C'est la mauvaise nouvelle.
La bonne nouvelle est que nous n'en aurons peut-être pas besoin. La civilisation, dans son rythme effréné vers la standardisation et le besoin absolu de détruire toute diversité, s'est rendue extrêmement vulnérable à certaines formes d'attaques. Tout système reposant sur la diversité a par définition très peu de goulets d'étranglement, et ces derniers ont un rôle bien moins crucial: la diversité crée des alternatives et entraine l'adaptabilité. Si pour certaines raisons les saumons n'arrivent pas à revenir, les Tolowa devront alors manger plus de wapitis, de crabes et de lamproies. Les systèmes standardisés, bien qu'ils soient en apparence plus efficaces, de par leur nature sont plus susceptibles d'avoir des goulets d'étranglement qui sont bien plus contraignants. Aujourd'hui, s'il n'y a plus de pétrole, les gens qui occupent le territoire des Tolowa mourront de faim: les saumons, les wapitis, les crabes et les lamproies ont disparu, et avec eux le savoir sur la manière de trouver de la nourriture par soi même.454  De plus, une économie globalement interdépendante sera, encore par définition, sujette à bien plus de goulets d'étranglement. Souvenez-vous du nombre d'imbéciles qu'il faut pour couper juste un gros arbre. Cassez un maillon de cette chaine d'imbéciles (chaine d'approvisionnement) et les chaines des tronçonneuses se tairont.

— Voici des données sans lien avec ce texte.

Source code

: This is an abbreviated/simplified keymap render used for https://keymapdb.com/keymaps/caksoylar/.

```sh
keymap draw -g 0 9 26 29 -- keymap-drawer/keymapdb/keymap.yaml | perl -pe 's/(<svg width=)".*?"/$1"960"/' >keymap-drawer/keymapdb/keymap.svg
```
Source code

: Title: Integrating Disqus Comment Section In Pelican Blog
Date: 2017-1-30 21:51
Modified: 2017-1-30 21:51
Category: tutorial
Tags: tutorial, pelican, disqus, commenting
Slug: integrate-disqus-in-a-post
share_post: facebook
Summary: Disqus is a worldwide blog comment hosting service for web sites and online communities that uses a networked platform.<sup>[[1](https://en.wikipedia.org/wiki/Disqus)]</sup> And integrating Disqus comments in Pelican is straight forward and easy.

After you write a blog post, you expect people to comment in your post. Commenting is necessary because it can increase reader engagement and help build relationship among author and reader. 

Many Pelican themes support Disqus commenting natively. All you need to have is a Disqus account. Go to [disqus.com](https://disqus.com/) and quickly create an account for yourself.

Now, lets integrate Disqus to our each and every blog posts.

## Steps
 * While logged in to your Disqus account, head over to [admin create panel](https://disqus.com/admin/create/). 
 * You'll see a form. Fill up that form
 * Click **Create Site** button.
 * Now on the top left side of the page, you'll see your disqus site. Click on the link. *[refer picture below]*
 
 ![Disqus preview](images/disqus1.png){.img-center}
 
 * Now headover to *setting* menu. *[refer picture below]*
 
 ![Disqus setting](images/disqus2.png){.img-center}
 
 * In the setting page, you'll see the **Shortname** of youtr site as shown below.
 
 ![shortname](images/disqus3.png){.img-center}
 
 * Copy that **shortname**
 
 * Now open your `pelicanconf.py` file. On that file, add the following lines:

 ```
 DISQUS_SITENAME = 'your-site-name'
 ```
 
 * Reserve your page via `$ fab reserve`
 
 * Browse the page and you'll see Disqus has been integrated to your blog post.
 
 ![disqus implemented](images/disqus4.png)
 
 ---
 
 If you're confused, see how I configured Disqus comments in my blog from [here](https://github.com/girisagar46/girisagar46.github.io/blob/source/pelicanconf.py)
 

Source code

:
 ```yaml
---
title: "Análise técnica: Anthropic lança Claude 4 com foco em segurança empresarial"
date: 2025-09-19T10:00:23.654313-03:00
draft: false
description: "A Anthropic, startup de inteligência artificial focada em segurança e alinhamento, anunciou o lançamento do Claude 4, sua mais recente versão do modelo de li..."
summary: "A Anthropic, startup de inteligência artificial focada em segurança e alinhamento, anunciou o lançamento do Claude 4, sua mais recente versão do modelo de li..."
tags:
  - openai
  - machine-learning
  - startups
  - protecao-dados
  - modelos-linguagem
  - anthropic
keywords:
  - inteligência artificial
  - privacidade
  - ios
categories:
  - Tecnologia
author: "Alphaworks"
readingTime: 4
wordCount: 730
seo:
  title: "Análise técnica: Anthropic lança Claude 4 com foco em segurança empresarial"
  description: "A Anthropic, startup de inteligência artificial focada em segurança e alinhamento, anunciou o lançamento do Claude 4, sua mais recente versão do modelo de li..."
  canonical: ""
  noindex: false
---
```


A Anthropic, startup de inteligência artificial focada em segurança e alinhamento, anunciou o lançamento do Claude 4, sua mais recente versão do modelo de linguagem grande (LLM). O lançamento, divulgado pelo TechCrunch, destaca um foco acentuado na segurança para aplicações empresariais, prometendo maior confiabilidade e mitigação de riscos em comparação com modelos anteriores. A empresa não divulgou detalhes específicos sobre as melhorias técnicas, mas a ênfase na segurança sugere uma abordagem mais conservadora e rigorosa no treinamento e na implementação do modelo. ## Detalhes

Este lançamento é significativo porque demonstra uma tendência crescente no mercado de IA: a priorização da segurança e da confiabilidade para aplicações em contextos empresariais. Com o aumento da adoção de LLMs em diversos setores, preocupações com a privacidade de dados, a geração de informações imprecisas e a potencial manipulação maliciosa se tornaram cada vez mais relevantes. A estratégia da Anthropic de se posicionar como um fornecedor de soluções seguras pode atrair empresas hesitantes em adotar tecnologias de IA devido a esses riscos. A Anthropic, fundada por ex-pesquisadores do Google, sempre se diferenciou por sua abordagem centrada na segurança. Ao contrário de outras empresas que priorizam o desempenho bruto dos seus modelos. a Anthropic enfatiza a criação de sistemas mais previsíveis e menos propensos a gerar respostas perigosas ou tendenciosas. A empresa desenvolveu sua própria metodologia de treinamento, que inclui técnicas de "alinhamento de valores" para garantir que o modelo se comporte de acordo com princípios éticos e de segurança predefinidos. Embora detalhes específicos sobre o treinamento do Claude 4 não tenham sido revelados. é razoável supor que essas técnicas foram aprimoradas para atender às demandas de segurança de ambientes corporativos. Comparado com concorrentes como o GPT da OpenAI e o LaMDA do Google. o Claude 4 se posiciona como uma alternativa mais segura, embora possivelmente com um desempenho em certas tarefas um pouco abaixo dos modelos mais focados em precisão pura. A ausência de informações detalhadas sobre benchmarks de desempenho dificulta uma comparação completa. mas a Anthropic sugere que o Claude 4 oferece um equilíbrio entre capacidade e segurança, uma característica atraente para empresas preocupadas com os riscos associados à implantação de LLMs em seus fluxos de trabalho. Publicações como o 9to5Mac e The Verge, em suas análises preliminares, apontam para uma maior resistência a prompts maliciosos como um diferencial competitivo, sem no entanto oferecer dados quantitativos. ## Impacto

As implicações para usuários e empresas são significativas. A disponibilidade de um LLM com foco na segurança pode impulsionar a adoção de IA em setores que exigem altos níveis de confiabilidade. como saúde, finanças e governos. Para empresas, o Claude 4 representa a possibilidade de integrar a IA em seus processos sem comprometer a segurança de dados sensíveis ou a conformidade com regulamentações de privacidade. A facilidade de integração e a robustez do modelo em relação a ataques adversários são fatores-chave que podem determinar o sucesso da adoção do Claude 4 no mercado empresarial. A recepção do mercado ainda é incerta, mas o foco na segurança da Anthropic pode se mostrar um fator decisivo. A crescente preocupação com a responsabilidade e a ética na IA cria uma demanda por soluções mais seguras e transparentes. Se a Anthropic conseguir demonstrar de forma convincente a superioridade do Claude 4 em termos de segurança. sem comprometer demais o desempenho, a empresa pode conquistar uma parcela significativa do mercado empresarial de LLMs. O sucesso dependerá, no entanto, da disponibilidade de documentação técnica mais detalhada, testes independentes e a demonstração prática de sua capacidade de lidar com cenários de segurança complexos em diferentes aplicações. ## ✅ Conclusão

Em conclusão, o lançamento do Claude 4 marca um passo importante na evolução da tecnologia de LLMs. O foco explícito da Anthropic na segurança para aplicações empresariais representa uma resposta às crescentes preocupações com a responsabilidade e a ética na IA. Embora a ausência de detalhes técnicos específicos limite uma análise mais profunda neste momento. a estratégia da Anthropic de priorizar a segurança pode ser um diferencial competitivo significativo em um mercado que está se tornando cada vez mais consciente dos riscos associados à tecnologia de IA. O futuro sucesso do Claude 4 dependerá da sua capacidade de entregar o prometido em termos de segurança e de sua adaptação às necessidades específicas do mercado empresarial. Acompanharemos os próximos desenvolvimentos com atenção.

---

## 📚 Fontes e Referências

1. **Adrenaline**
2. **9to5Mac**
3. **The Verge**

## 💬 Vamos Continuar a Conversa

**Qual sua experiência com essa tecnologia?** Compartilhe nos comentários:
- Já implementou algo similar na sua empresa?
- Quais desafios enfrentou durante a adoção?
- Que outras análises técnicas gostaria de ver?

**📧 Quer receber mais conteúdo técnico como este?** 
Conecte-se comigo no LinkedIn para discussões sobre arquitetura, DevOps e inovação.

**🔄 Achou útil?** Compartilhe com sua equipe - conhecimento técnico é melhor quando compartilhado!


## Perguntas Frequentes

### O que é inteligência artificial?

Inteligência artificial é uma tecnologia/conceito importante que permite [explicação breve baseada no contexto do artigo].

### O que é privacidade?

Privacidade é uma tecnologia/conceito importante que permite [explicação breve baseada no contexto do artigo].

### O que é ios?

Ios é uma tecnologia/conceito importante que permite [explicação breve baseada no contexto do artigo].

Pour tout ce florilège d'ingénierie de surveillance et de bombes anti-bunker, pour toute cette propagande continuellement émise dans nos maisons et dans nos cœurs, pour tout cet énorme complexe carcéral en cas où les systèmes de propagande échouent, tout le système entier est, comme nous allons l'explorer dans le volume II, bien plus vulnérable qu'à l'époque de Tecumseh, et que toutes les époques depuis son commencement. Dans son empressement à détruire et contrôler le monde, la civilisation nous a donné des leviers, et nous a montré des points d'appui très bien placés et très solides. Dans le cas où vous vous posez des questions, c'est bien sûr une très bonne chose.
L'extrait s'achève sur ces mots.